*Exercise goal:*
Set each line of the data down exactly, please.

*Given data:*
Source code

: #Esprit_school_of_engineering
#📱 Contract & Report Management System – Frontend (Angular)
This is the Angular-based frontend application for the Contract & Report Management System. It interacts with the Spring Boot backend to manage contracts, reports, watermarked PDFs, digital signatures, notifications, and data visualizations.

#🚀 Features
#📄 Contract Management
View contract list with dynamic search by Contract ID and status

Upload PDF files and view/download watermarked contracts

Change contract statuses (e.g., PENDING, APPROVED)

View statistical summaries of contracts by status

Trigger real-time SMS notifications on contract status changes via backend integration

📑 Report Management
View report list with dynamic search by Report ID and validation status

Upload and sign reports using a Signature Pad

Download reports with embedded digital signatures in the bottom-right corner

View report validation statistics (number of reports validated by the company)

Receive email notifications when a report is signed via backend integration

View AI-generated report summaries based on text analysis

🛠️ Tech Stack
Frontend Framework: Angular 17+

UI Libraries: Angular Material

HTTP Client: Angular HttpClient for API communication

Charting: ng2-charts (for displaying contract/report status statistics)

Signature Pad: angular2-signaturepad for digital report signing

*Written response:*
Source code

: #Esprit_school_of_engineering
#📱 Contract & Report Management System – Frontend (Angular)
This is the Angular-based frontend application for the Contract & Report Management System. It interacts with the Spring Boot backend to manage contracts, reports, watermarked PDFs, digital signatures, notifications, and data visualizations.

#🚀 Features
#📄 Contract Management
View contract list with dynamic search by Contract ID and status

Upload PDF files and view/download watermarked contracts

Change contract statuses (e.g., PENDING, APPROVED)

View statistical summaries of contracts by status

Trigger real-time SMS notifications on contract status changes via backend integration

📑 Report Management
View report list with dynamic search by Report ID and validation status

Upload and sign reports using a Signature Pad

Download reports with embedded digital signatures in the bottom-right corner

View report validation statistics (number of reports validated by the company)

Receive email notifications when a report is signed via backend integration

View AI-generated report summaries based on text analysis

🛠️ Tech Stack
Frontend Framework: Angular 17+

UI Libraries: Angular Material

HTTP Client: Angular HttpClient for API communication

Charting: ng2-charts (for displaying contract/report status statistics)

Signature Pad: angular2-signaturepad for digital report signing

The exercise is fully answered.